> _PROBLEM REQUIREMENTS_
Images should be left out, and everything else in the listing reproduced exactly.

> _SOURCE MATERIAL_

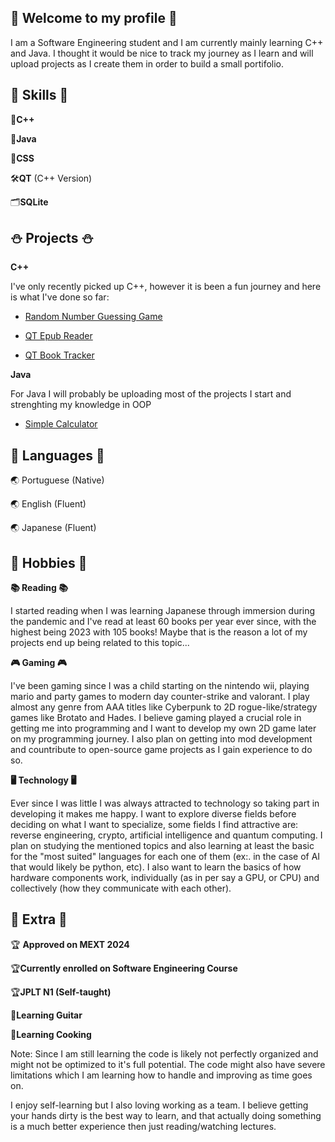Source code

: ## 🍪 Welcome to my profile 🍪

I am a Software Engineering student and I am currently mainly learning C++ and Java. 
I thought it would be nice to track my journey as I learn and will upload projects as I create them in order to build a small portifolio.

## 📌 Skills 📌

📗**C++**

📗**Java**

📗**CSS**

🛠**QT** (C++ Version)

🗂**SQLite**


## ⛄ Projects ⛄
**C++**

I've only recently picked up C++, however it is been a fun journey and here is what I've done so far:

- [Random Number Guessing Game](https://github.com/aobutakuki/Random-Number-Guessing-Game)
  
- [QT Epub Reader](https://github.com/aobutakuki/QT-Book-Reader)

- [QT Book Tracker](https://github.com/aobutakuki/QT-Book-Tracker)


**Java**

For Java I will probably be uploading most of the projects I start and strenghting my knowledge in OOP

- [Simple Calculator](https://github.com/aobutakuki/Java-Basic-Calculator/blob/main/README.md)


## 📖 Languages 📖
🌏 Portuguese (Native)

🌏 English (Fluent)

🌏 Japanese (Fluent)


## 🎱 Hobbies 🎱
**📚 Reading 📚**

I started reading when I was learning Japanese through immersion during the pandemic and I've read at least 60 books per year ever since, with the highest being 2023 with 105 books!
Maybe that is the reason a lot of my projects end up being related to this topic...


**🎮 Gaming 🎮**

I've been gaming since I was a child starting on the nintendo wii, playing mario and party games to modern day counter-strike and valorant. I play almost any genre from AAA titles like Cyberpunk to 2D rogue-like/strategy games like Brotato and Hades. I believe gaming played a crucial role in getting me into programming and I want to develop my own 2D game later on my programming journey. I also plan on getting into mod development and countribute to open-source game projects as I gain experience to do so.


**🖥 Technology 🖥**

Ever since I was little I was always attracted to technology so taking part in developing it makes me happy. I want to explore diverse fields before deciding on what I want to specialize, some fields I find attractive are: reverse engineering, crypto, artificial intelligence and quantum computing. I plan on studying the mentioned topics and also learning at least the basic for the "most suited" languages for each one of them (ex:. in the case of AI that would likely be python, etc). I also want to learn the basics of how hardware components work, individually (as in per say a GPU, or CPU) and collectively (how they communicate with each other).


## 📁 Extra 📁

🏆 **Approved on MEXT 2024**

🏆**Currently enrolled on Software Engineering Course**

🏆**JPLT N1 (Self-taught)**

🎵**Learning Guitar** 

🍳**Learning Cooking**

Note:
Since I am still learning the code is likely not perfectly organized and might not be optimized to it's full potential. The code might also have severe limitations which I am learning how to handle and improving as time goes on.

I enjoy self-learning but I also loving working as a team. I believe getting your hands dirty is the best way to learn, and that actually doing something is a much better experience then just reading/watching lectures.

> _REPLY TO THE EXERCISE_
Source code

: ## 🍪 Welcome to my profile 🍪

I am a Software Engineering student and I am currently mainly learning C++ and Java. 
I thought it would be nice to track my journey as I learn and will upload projects as I create them in order to build a small portifolio.

## 📌 Skills 📌

📗**C++**

📗**Java**

📗**CSS**

🛠**QT** (C++ Version)

🗂**SQLite**


## ⛄ Projects ⛄
**C++**

I've only recently picked up C++, however it is been a fun journey and here is what I've done so far:

- [Random Number Guessing Game](https://github.com/aobutakuki/Random-Number-Guessing-Game)
  
- [QT Epub Reader](https://github.com/aobutakuki/QT-Book-Reader)

- [QT Book Tracker](https://github.com/aobutakuki/QT-Book-Tracker)


**Java**

For Java I will probably be uploading most of the projects I start and strenghting my knowledge in OOP

- [Simple Calculator](https://github.com/aobutakuki/Java-Basic-Calculator/blob/main/README.md)


## 📖 Languages 📖
🌏 Portuguese (Native)

🌏 English (Fluent)

🌏 Japanese (Fluent)


## 🎱 Hobbies 🎱
**📚 Reading 📚**

I started reading when I was learning Japanese through immersion during the pandemic and I've read at least 60 books per year ever since, with the highest being 2023 with 105 books!
Maybe that is the reason a lot of my projects end up being related to this topic...


**🎮 Gaming 🎮**

I've been gaming since I was a child starting on the nintendo wii, playing mario and party games to modern day counter-strike and valorant. I play almost any genre from AAA titles like Cyberpunk to 2D rogue-like/strategy games like Brotato and Hades. I believe gaming played a crucial role in getting me into programming and I want to develop my own 2D game later on my programming journey. I also plan on getting into mod development and countribute to open-source game projects as I gain experience to do so.


**🖥 Technology 🖥**

Ever since I was little I was always attracted to technology so taking part in developing it makes me happy. I want to explore diverse fields before deciding on what I want to specialize, some fields I find attractive are: reverse engineering, crypto, artificial intelligence and quantum computing. I plan on studying the mentioned topics and also learning at least the basic for the "most suited" languages for each one of them (ex:. in the case of AI that would likely be python, etc). I also want to learn the basics of how hardware components work, individually (as in per say a GPU, or CPU) and collectively (how they communicate with each other).


## 📁 Extra 📁

🏆 **Approved on MEXT 2024**

🏆**Currently enrolled on Software Engineering Course**

🏆**JPLT N1 (Self-taught)**

🎵**Learning Guitar** 

🍳**Learning Cooking**

Note:
Since I am still learning the code is likely not perfectly organized and might not be optimized to it's full potential. The code might also have severe limitations which I am learning how to handle and improving as time goes on.

I enjoy self-learning but I also loving working as a team. I believe getting your hands dirty is the best way to learn, and that actually doing something is a much better experience then just reading/watching lectures.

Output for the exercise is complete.